EXTRACTED RECORDS below:
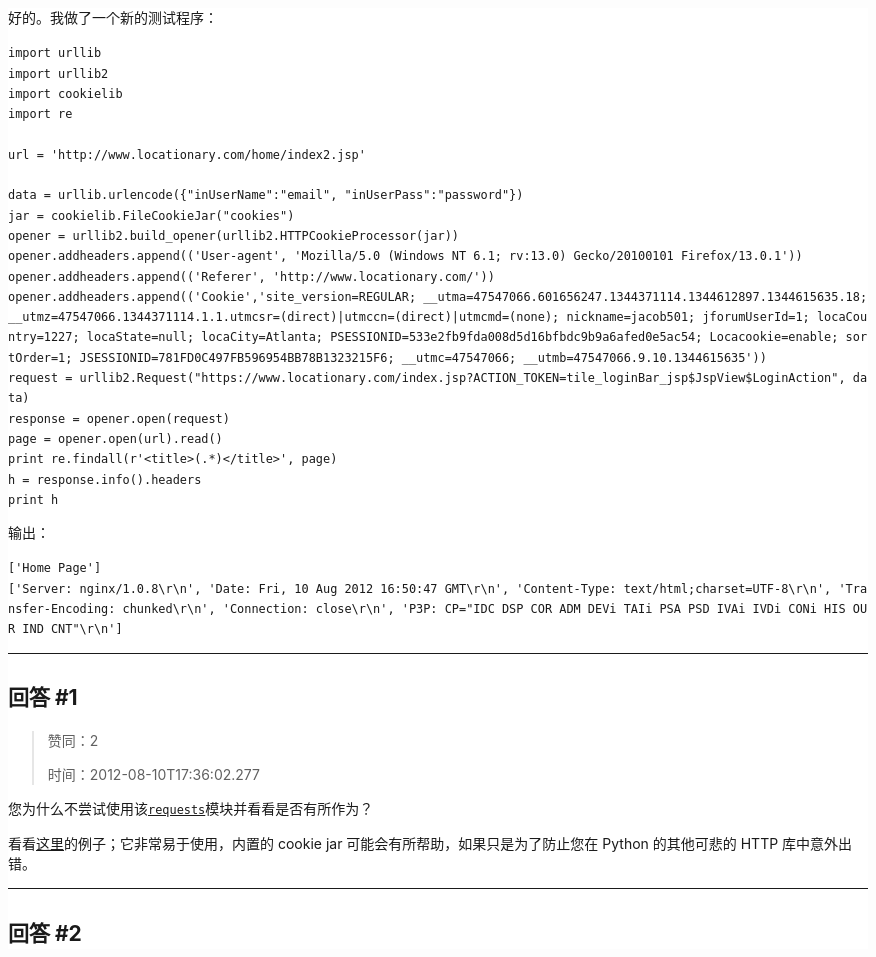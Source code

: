 好的。我做了一个新的测试程序：

```
import urllib
import urllib2
import cookielib
import re

url = 'http://www.locationary.com/home/index2.jsp'

data = urllib.urlencode({"inUserName":"email", "inUserPass":"password"})
jar = cookielib.FileCookieJar("cookies")
opener = urllib2.build_opener(urllib2.HTTPCookieProcessor(jar))
opener.addheaders.append(('User-agent', 'Mozilla/5.0 (Windows NT 6.1; rv:13.0) Gecko/20100101 Firefox/13.0.1'))
opener.addheaders.append(('Referer', 'http://www.locationary.com/'))
opener.addheaders.append(('Cookie','site_version=REGULAR; __utma=47547066.601656247.1344371114.1344612897.1344615635.18; __utmz=47547066.1344371114.1.1.utmcsr=(direct)|utmccn=(direct)|utmcmd=(none); nickname=jacob501; jforumUserId=1; locaCountry=1227; locaState=null; locaCity=Atlanta; PSESSIONID=533e2fb9fda008d5d16bfbdc9b9a6afed0e5ac54; Locacookie=enable; sortOrder=1; JSESSIONID=781FD0C497FB596954BB78B1323215F6; __utmc=47547066; __utmb=47547066.9.10.1344615635'))
request = urllib2.Request("https://www.locationary.com/index.jsp?ACTION_TOKEN=tile_loginBar_jsp$JspView$LoginAction", data)
response = opener.open(request)
page = opener.open(url).read()
print re.findall(r'<title>(.*)</title>', page)
h = response.info().headers
print h 
```

输出：

```
['Home Page']
['Server: nginx/1.0.8\r\n', 'Date: Fri, 10 Aug 2012 16:50:47 GMT\r\n', 'Content-Type: text/html;charset=UTF-8\r\n', 'Transfer-Encoding: chunked\r\n', 'Connection: close\r\n', 'P3P: CP="IDC DSP COR ADM DEVi TAIi PSA PSD IVAi IVDi CONi HIS OUR IND CNT"\r\n'] 
```

* * *

## 回答 #1

> 赞同：2
> 
> 时间：2012-08-10T17:36:02.277

您为什么不尝试使用该[`requests`](https://github.com/kennethreitz/requests)模块并看看是否有所作为？

看看[这里](http://pydanny.blogspot.com/2011/05/python-http-requests-for-humans.html)的例子；它非常易于使用，内置的 cookie jar 可能会有所帮助，如果只是为了防止您在 Python 的其他可悲的 HTTP 库中意外出错。

* * *

## 回答 #2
End of EXTRACTED RECORDS.
Set down all of the material word for word, minus its pictures.

WRITTEN RESPONSE:
Source code

: 好的。我做了一个新的测试程序：

```
import urllib
import urllib2
import cookielib
import re

url = 'http://www.locationary.com/home/index2.jsp'

data = urllib.urlencode({"inUserName":"email", "inUserPass":"password"})
jar = cookielib.FileCookieJar("cookies")
opener = urllib2.build_opener(urllib2.HTTPCookieProcessor(jar))
opener.addheaders.append(('User-agent', 'Mozilla/5.0 (Windows NT 6.1; rv:13.0) Gecko/20100101 Firefox/13.0.1'))
opener.addheaders.append(('Referer', 'http://www.locationary.com/'))
opener.addheaders.append(('Cookie','site_version=REGULAR; __utma=47547066.601656247.1344371114.1344612897.1344615635.18; __utmz=47547066.1344371114.1.1.utmcsr=(direct)|utmccn=(direct)|utmcmd=(none); nickname=jacob501; jforumUserId=1; locaCountry=1227; locaState=null; locaCity=Atlanta; PSESSIONID=533e2fb9fda008d5d16bfbdc9b9a6afed0e5ac54; Locacookie=enable; sortOrder=1; JSESSIONID=781FD0C497FB596954BB78B1323215F6; __utmc=47547066; __utmb=47547066.9.10.1344615635'))
request = urllib2.Request("https://www.locationary.com/index.jsp?ACTION_TOKEN=tile_loginBar_jsp$JspView$LoginAction", data)
response = opener.open(request)
page = opener.open(url).read()
print re.findall(r'<title>(.*)</title>', page)
h = response.info().headers
print h 
```

输出：

```
['Home Page']
['Server: nginx/1.0.8\r\n', 'Date: Fri, 10 Aug 2012 16:50:47 GMT\r\n', 'Content-Type: text/html;charset=UTF-8\r\n', 'Transfer-Encoding: chunked\r\n', 'Connection: close\r\n', 'P3P: CP="IDC DSP COR ADM DEVi TAIi PSA PSD IVAi IVDi CONi HIS OUR IND CNT"\r\n'] 
```

* * *

## 回答 #1

> 赞同：2
> 
> 时间：2012-08-10T17:36:02.277

您为什么不尝试使用该[`requests`](https://github.com/kennethreitz/requests)模块并看看是否有所作为？

看看[这里](http://pydanny.blogspot.com/2011/05/python-http-requests-for-humans.html)的例子；它非常易于使用，内置的 cookie jar 可能会有所帮助，如果只是为了防止您在 Python 的其他可悲的 HTTP 库中意外出错。

* * *

## 回答 #2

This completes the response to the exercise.